In this article, we dicuss some main steps in data preparation.

Drop Labels

Firstly, we drop labels for train set. Here we use drop() method in Pandas library.

housing = strat_train_set.drop("median_house_value", axis=1) # drop labels for training set

housing_labels = strat_train_set["median_house_value"].copy()

Here are some tips:

The drop funtion deletes rows by default. If you want to delete columns, don't forget to set the parameter axis=1.
The drop function doesn't change the DataFrame by default. And instead, returns to you a copy of the DataFrame with the given rows/columns removed. Or you can set inplace = True.
Note the function copy() here. It creates a copy that will not affect the original DataFrame

Impute Missing Values

Firstly, let's check the missing values:

sample_incomplete_rows = housing[housing.isnull().any(axis=1)].head()

Here give three methods to impute missing values:

Option 1: drop the rows

sample_incomplete_rows.dropna(subset=["total_bedrooms"])

Option 2: drop the columns

sample_incomplete_rows.drop("total_bedrooms", axis=1)

Option 3: impute with the median value

median = housing["total_bedrooms"].median()

sample_incomplete_rows["total_bedrooms"].fillna(median, inplace=True)

Alternatively, we can import sklearn.impute.SimpleImputer class in Scikit-Learn 0.20.

 try:

     from sklearn.impute import SimpleImputer # Scikit-Learn 0.20+

 except ImportError:

     from sklearn.preprocessing import Imputer as SimpleImputer

 imputer = SimpleImputer(strategy="median")

 # Remove the text attribute because median can only be calculated on numerical attributes

 housing_num = housing.drop('ocean_proximity', axis=1)

 # alternatively: housing_num = housing.select_dtypes(include=[np.number])

 imputer.fit(housing_num)

We can check the statistcs by imputer.statistics_ and the strategy by imputer.strategy

Finally, transform the train set:

 X = imputer.transform(housing_num)

 housing_tr = pd.DataFrame(X, columns=housing_num.columns,

                           index = list(housing.index.values))

Encode Categorical Attributes

We need to convert text labels to numbers.

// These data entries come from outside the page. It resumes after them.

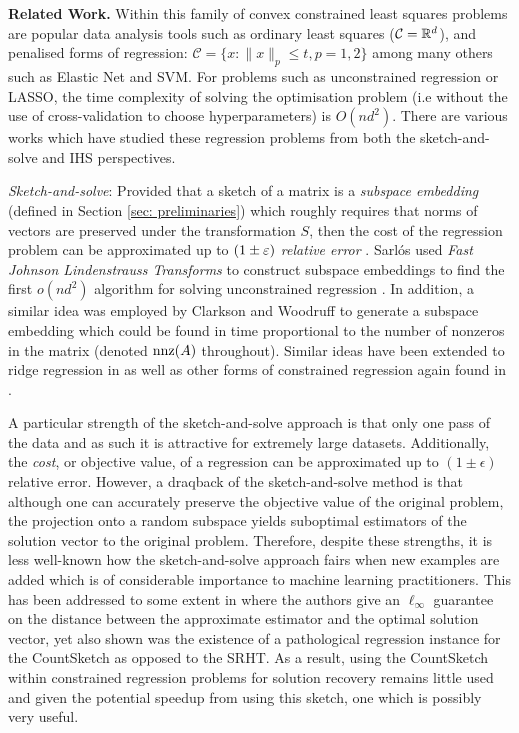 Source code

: \textbf{Related Work.}
Within this family of convex constrained least squares problems are popular
data analysis tools such as ordinary least squares ($\mathcal{C} = \mathbb{R}^d$),
and penalised forms of regression: $\mathcal{C} = \{x : \|x\|_p \le t, p=1,2 \}$
among many others such as Elastic Net and SVM.
For problems such as unconstrained regression or LASSO, the time complexity of
solving the optimisation problem (i.e without the use of cross-validation to
choose hyperparameters) is  $O(nd^2)$.
There are various works which have studied these regression problems from both
the sketch-and-solve and IHS perspectives.



\noindent\textit{Sketch-and-solve}:
Provided that a sketch of a matrix is a \textit{subspace embedding} (defined
in Section \ref{sec: preliminaries}) which roughly requires that norms of vectors
are preserved under the transformation $S$, then the cost
of the regression problem can be approximated up to $(1 \pm \varepsilon)$\textit{
relative error} \cite{woodruff2014sketching}.
Sarl\'{o}s used \textit{Fast Johnson Lindenstrauss Transforms}
to construct subspace embeddings to find
the first $o(nd^2)$ algorithm for solving unconstrained regression
 \cite{sarlos2006improved}.
 In addition, a similar idea was employed by Clarkson and Woodruff
\cite{clarkson2013low} to
generate a subspace embedding which could be found in time proportional to the
number of nonzeros in the matrix (denoted $\text{nnz}(A)$ throughout).
Similar ideas have been extended to ridge regression in
\cite{avron2016sharper} as well as other forms of constrained regression again
found in \cite{woodruff2014sketching}.

A particular strength of the sketch-and-solve approach is that only one pass
of the data and
as such it is attractive for extremely large datasets.
Additionally, the \textit{cost}, or objective value, of a regression can be
approximated up to $(1 \pm \epsilon)$ relative error.
However, a draqback of the sketch-and-solve method is that although one can
accurately preserve the objective value of the original problem,
the projection onto a random subspace yields suboptimal estimators of the
solution vector to the original problem.
Therefore, despite these strengths, it is less well-known how the
 sketch-and-solve
approach fairs when new examples are added which is of considerable
importance to machine learning practitioners.
This has been addressed to some extent in \cite{price2017fast} where the
authors give an $\ell_{\infty}$ guarantee on the distance between the
approximate estimator and the optimal solution vector, yet also shown
was the existence of a pathological
regression instance for the CountSketch as opposed to the SRHT.
As a result, using the CountSketch within constrained regression problems
for solution recovery remains little used and given the potential speedup
from using this sketch, one which is possibly very useful.


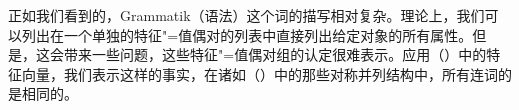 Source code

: 
正如我们看到的，Grammatik（语法）这个词的描写相对复杂。理论上，我们可以列出在一个单独的特征"=值偶对的列表中直接列出给定对象的所有属性。但是，这会带来一些问题，这些特征"=值偶对组的认定很难表示。应用（）中的特征向量，我们表示这样的事实，在诸如（）中的那些对称并列结构中，所有连词的\catvsc 是相同的。 \label{Seite-HPSG-Koordination}

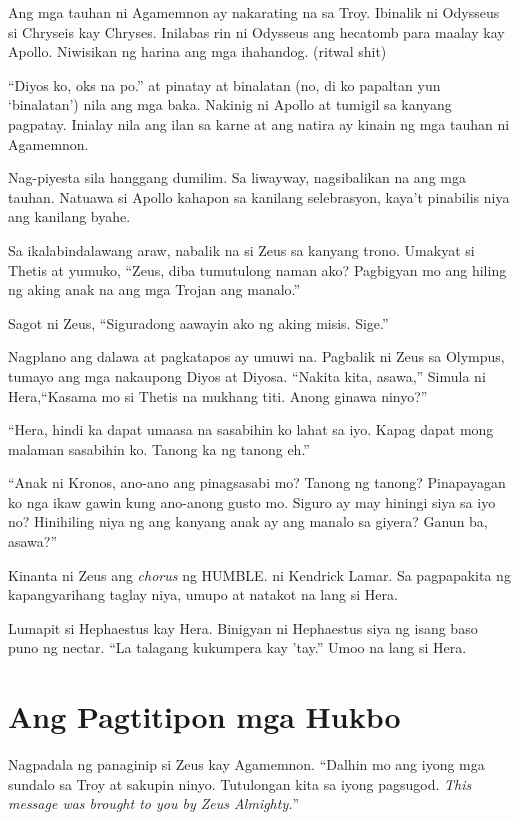 \documentclass[12pt,letterpaper]{report}
\begin{document}
Ang mga tauhan ni Agamemnon ay nakarating na sa Troy. Ibinalik ni Odysseus si Chryseis kay Chryses. Inilabas rin ni Odysseus ang hecatomb para maalay kay Apollo. Niwisikan ng harina ang mga ihahandog. (ritwal shit)

``Diyos ko, oks na po.'' at pinatay at binalatan (no, di ko papaltan yun `binalatan') nila ang mga baka. Nakinig ni Apollo at tumigil sa kanyang pagpatay. Inialay nila ang ilan sa karne at ang natira ay kinain ng mga tauhan ni Agamemnon.

Nag-piyesta sila hanggang dumilim. Sa liwayway, nagsibalikan na ang mga tauhan. Natuawa si Apollo kahapon sa kanilang selebrasyon, kaya't pinabilis niya ang kanilang byahe.

Sa ikalabindalawang araw, nabalik na si Zeus sa kanyang trono. Umakyat si Thetis at yumuko, ``Zeus, diba tumutulong naman ako? Pagbigyan mo ang hiling ng aking anak na ang mga Trojan ang manalo.''

Sagot ni Zeus, ``Siguradong aawayin ako ng aking misis. Sige.''

Nagplano ang dalawa at pagkatapos ay umuwi na. Pagbalik ni Zeus sa Olympus, tumayo ang mga nakaupong Diyos at Diyosa. ``Nakita kita, asawa,'' Simula ni Hera,``Kasama mo si Thetis na mukhang titi. Anong ginawa ninyo?''

``Hera, hindi ka dapat umaasa na sasabihin ko lahat sa iyo. Kapag dapat mong malaman sasabihin ko. Tanong ka ng tanong eh.''

``Anak ni Kronos, ano-ano ang pinagsasabi mo? Tanong ng tanong? Pinapayagan ko nga ikaw gawin kung ano-anong gusto mo. Siguro ay may hiningi siya sa iyo no? Hinihiling niya ng ang kanyang anak ay ang manalo sa giyera? Ganun ba, asawa?''

Kinanta ni Zeus ang \textit{chorus} ng HUMBLE. ni Kendrick Lamar. Sa pagpapakita ng kapangyarihang taglay niya, umupo at natakot na lang si Hera.

Lumapit si Hephaestus kay Hera. Binigyan ni Hephaestus siya ng isang baso puno ng nectar. ``La talagang kukumpera kay 'tay.'' Umoo na lang si Hera.

\pagebreak
\chapter{Ang Pagtitipon mga Hukbo} %

Nagpadala ng panaginip si Zeus kay Agamemnon. ``Dalhin mo ang iyong mga sundalo sa Troy at sakupin ninyo. Tutulongan kita sa iyong pagsugod. \textit{This message was brought to you by Zeus Almighty.}''
\end{document}
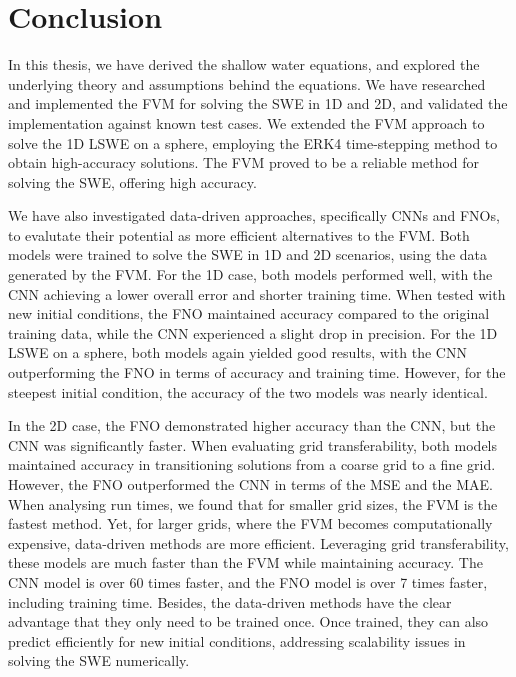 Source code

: \chapter{Conclusion}\label{ch:conclusion}
In this thesis, we have derived the shallow water equations, and explored the underlying theory and assumptions behind the equations.
We have researched and implemented the FVM for solving the SWE in 1D and 2D, and validated the implementation against known test cases.
We extended the FVM approach to solve the 1D LSWE on a sphere, employing the ERK4 time-stepping method to obtain high-accuracy solutions.
The FVM proved to be a reliable method for solving the SWE, offering high accuracy.

We have also investigated data-driven approaches, specifically CNNs and FNOs, to evalutate their potential as more efficient alternatives to the FVM.
Both models were trained to solve the SWE in 1D and 2D scenarios, using the data generated by the FVM.
For the 1D case, both models performed well, with the CNN achieving a lower overall error and shorter training time.
When tested with new initial conditions, the FNO maintained accuracy compared to the original training data, while the CNN experienced a slight drop in precision.
For the 1D LSWE on a sphere, both models again yielded good results, with the CNN outperforming the FNO in terms of accuracy and training time.
However, for the steepest initial condition, the accuracy of the two models was nearly identical.

In the 2D case, the FNO demonstrated higher accuracy than the CNN, but the CNN was significantly faster.
When evaluating grid transferability, both models maintained accuracy in transitioning solutions from a coarse grid to a fine grid.
However, the FNO outperformed the CNN in terms of the MSE and the MAE.
When analysing run times, we found that for smaller grid sizes, the FVM is the fastest method.
Yet, for larger grids, where the FVM becomes computationally expensive, data-driven methods are more efficient.
Leveraging grid transferability, these models are much faster than the FVM while maintaining accuracy.
The CNN model is over 60 times faster, and the FNO model is over 7 times faster, including training time.
Besides, the data-driven methods have the clear advantage that they only need to be trained once.
Once trained, they can also predict efficiently for new initial conditions, addressing scalability issues in solving the SWE numerically.

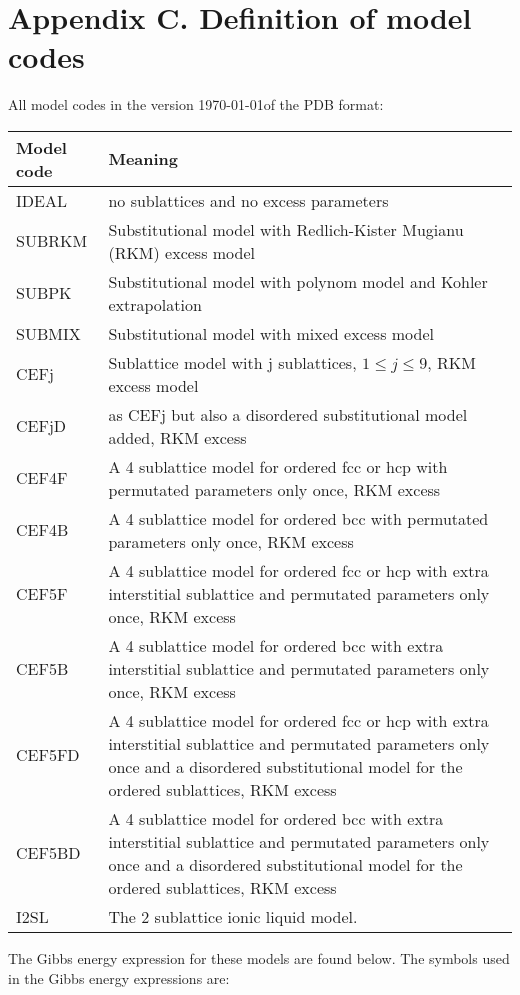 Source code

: \documentclass[12pt]{article}
\begin{document}
\newpage

\section{Appendix C.  Definition of model codes}

All model codes in the version \today of the PDB format:

\begin{tabular}{l p{130mm}}
Model code & Meaning\\\hline
IDEAL & no sublattices and no excess parameters\\
SUBRKM & Substitutional model with Redlich-Kister Mugianu (RKM) excess model\\
SUBPK  & Substitutional model with polynom model and Kohler extrapolation\\
SUBMIX & Substitutional model with mixed excess model\\
CEFj   & Sublattice model with j sublattices, $1\leq j\leq 9$, RKM excess model\\
CEFjD & as CEFj but also a disordered substitutional model added, RKM excess\\
CEF4F & A 4 sublattice model for ordered fcc or hcp with permutated parameters only once, RKM excess\\
CEF4B & A 4 sublattice model for ordered bcc with permutated parameters only once, RKM excess\\
CEF5F & A 4 sublattice model for ordered fcc or hcp with extra interstitial sublattice
and permutated parameters only once, RKM excess\\
CEF5B & A 4 sublattice model for ordered bcc with extra interstitial sublattice
and permutated parameters only once, RKM excess\\
CEF5FD & A 4 sublattice model for ordered fcc or hcp with extra interstitial sublattice
and permutated parameters only once and a disordered substitutional model for
the ordered sublattices, RKM excess\\
CEF5BD & A 4 sublattice model for ordered bcc with extra interstitial sublattice
and permutated parameters only once and a disordered substitutional model for
the ordered sublattices, RKM excess\\
I2SL & The 2 sublattice ionic liquid model.\\
\end{tabular}

The Gibbs energy expression for these models are found below.  The
symbols used in the Gibbs energy expressions are:
\end{document}
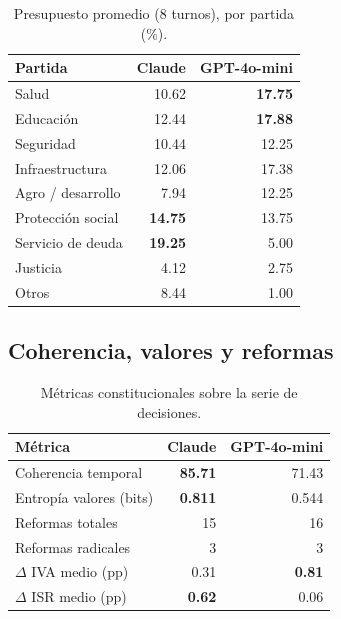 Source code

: \documentclass[conference]{IEEEtran}
\begin{document}
\begin{table}[h]
\centering
\caption{Presupuesto promedio (8 turnos), por partida (\%).}
\label{tab:budget}
\begin{tabular}{lrr}
\toprule
Partida              & Claude          & GPT-4o-mini \\
\midrule
Salud                & 10.62           & \textbf{17.75} \\
Educaci\'on          & 12.44           & \textbf{17.88} \\
Seguridad            & 10.44           & 12.25 \\
Infraestructura      & 12.06           & 17.38 \\
Agro / desarrollo    & 7.94            & 12.25 \\
Protecci\'on social  & \textbf{14.75}  & 13.75 \\
Servicio de deuda    & \textbf{19.25}  & 5.00 \\
Justicia             & 4.12            & 2.75 \\
Otros                & 8.44            & 1.00 \\
\bottomrule
\end{tabular}
\end{table}

\subsection{Coherencia, valores y reformas}

\begin{table}[h]
\centering
\caption{M\'etricas constitucionales sobre la serie de decisiones.}
\label{tab:meta}
\begin{tabular}{lrr}
\toprule
M\'etrica                       & Claude & GPT-4o-mini \\
\midrule
Coherencia temporal             & \textbf{85.71}  & 71.43 \\
Entrop\'ia valores (bits)       & \textbf{0.811}  & 0.544 \\
Reformas totales                & 15              & 16 \\
Reformas radicales              & 3               & 3 \\
$\Delta$ IVA medio (pp)         & 0.31            & \textbf{0.81} \\
$\Delta$ ISR medio (pp)         & \textbf{0.62}   & 0.06 \\
\bottomrule
\end{tabular}
\end{table}
\end{document}
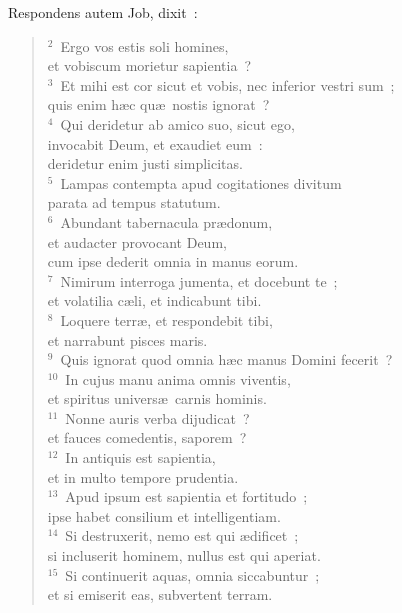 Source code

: \lettrine[lines=3,image=true,loversize=0.05,lraise=-0.03]{R}{}espondens autem Job, dixit~:
\begin{flushleft}\begin{verse}\vspace{6pt}${}^{2}$~Ergo vos estis soli homines,\\ et vobiscum morietur sapientia~?\\
${}^{3}$~Et mihi est cor sicut et vobis, nec inferior vestri sum~;\\ quis enim h\ae c qu\ae\ nostis ignorat~?\\
${}^{4}$~Qui deridetur ab amico suo, sicut ego,\\ invocabit Deum, et exaudiet eum~:\\ deridetur enim justi simplicitas.\\
${}^{5}$~Lampas contempta apud cogitationes divitum\\ parata ad tempus statutum.\\
${}^{6}$~Abundant tabernacula pr\ae donum,\\ et audacter provocant Deum,\\ cum ipse dederit omnia in manus eorum.\\
${}^{7}$~Nimirum interroga jumenta, et docebunt te~;\\ et volatilia c\ae li, et indicabunt tibi.\\
${}^{8}$~Loquere terr\ae , et respondebit tibi,\\ et narrabunt pisces maris.\\
${}^{9}$~Quis ignorat quod omnia h\ae c manus Domini fecerit~?\\
${}^{10}$~In cujus manu anima omnis viventis,\\ et spiritus univers\ae\ carnis hominis.\\
${}^{11}$~Nonne auris verba dijudicat~?\\ et fauces comedentis, saporem~?\\
${}^{12}$~In antiquis est sapientia,\\ et in multo tempore prudentia.\\
${}^{13}$~Apud ipsum est sapientia et fortitudo~;\\ ipse habet consilium et intelligentiam.\\
${}^{14}$~Si destruxerit, nemo est qui \ae dificet~;\\ si incluserit hominem, nullus est qui aperiat.\\
${}^{15}$~Si continuerit aquas, omnia siccabuntur~;\\ et si emiserit eas, subvertent terram.\\

\end{verse}
\end{flushleft}

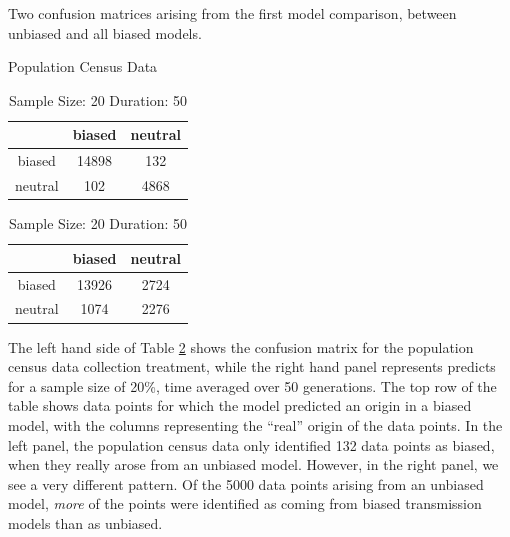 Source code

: \begin{table}[!htb]
    \caption{Two confusion matrices arising from the first model comparison, between unbiased and all biased models.}
    \label{tab:confusion-matrix-comparison}	
    \begin{subtable}{.5\linewidth}
      \centering
        \caption{Population Census Data}
\begin{tabular}{|c|c|c|}
  \hline
 & biased & neutral \\ 
  \hline
biased & 14898 & 132 \\ 
  neutral & 102 & 4868 \\ 
   \hline
\end{tabular}
    \end{subtable}%
    \begin{subtable}{.5\linewidth}
      \centering
        \caption{Sample Size: 20  Duration:  50}
\begin{tabular}{|c|c|c|}
  \hline
 & biased & neutral \\ 
  \hline
biased & 13926 & 2724 \\ 
  neutral & 1074 & 2276 \\ 
   \hline
\end{tabular}
    \end{subtable} 
\end{table}

The left hand side of Table \ref{tab:confusion-matrix-comparison} shows the confusion matrix for the population census data collection treatment, while the right hand panel represents predicts for a sample size of 20\%, time averaged over 50 generations.  The top row of the table shows data points for which the model predicted an origin in a biased model, with the columns representing the ``real'' origin of the data points.  In the left panel, the population census data only identified 132 data points as biased, when they really arose from an unbiased model.  However, in the right panel, we see a very different pattern.  Of the 5000 data points arising from an unbiased model, \emph{more} of the points were identified as coming from biased transmission models than as unbiased.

There are two methods.

Option 1: Label Encoding

Conver a categorical attribute into an interger attribute.

 try:

     from sklearn.preprocessing import OrdinalEncoder

 except ImportError:

     from future_encoders import OrdinalEncoder # Scikit-Learn < 0.20

 ordinal_encoder = OrdinalEncoder()

 housing_cat_encoded = ordinal_encoder.fit_transform(housing_cat)

Option2: One-Hot Encoding

Convert a categorical attribute into a series of binary intergers.

 try:

     from sklearn.preprocessing import OrdinalEncoder # just to raise an ImportError if Scikit-Learn < 0.20

     from sklearn.preprocessing import OneHotEncoder

 except ImportError:

     from future_encoders import OneHotEncoder # Scikit-Learn < 0.20

 cat_encoder = OneHotEncoder()

 housing_cat_1hot = cat_encoder.fit_transform(housing_cat)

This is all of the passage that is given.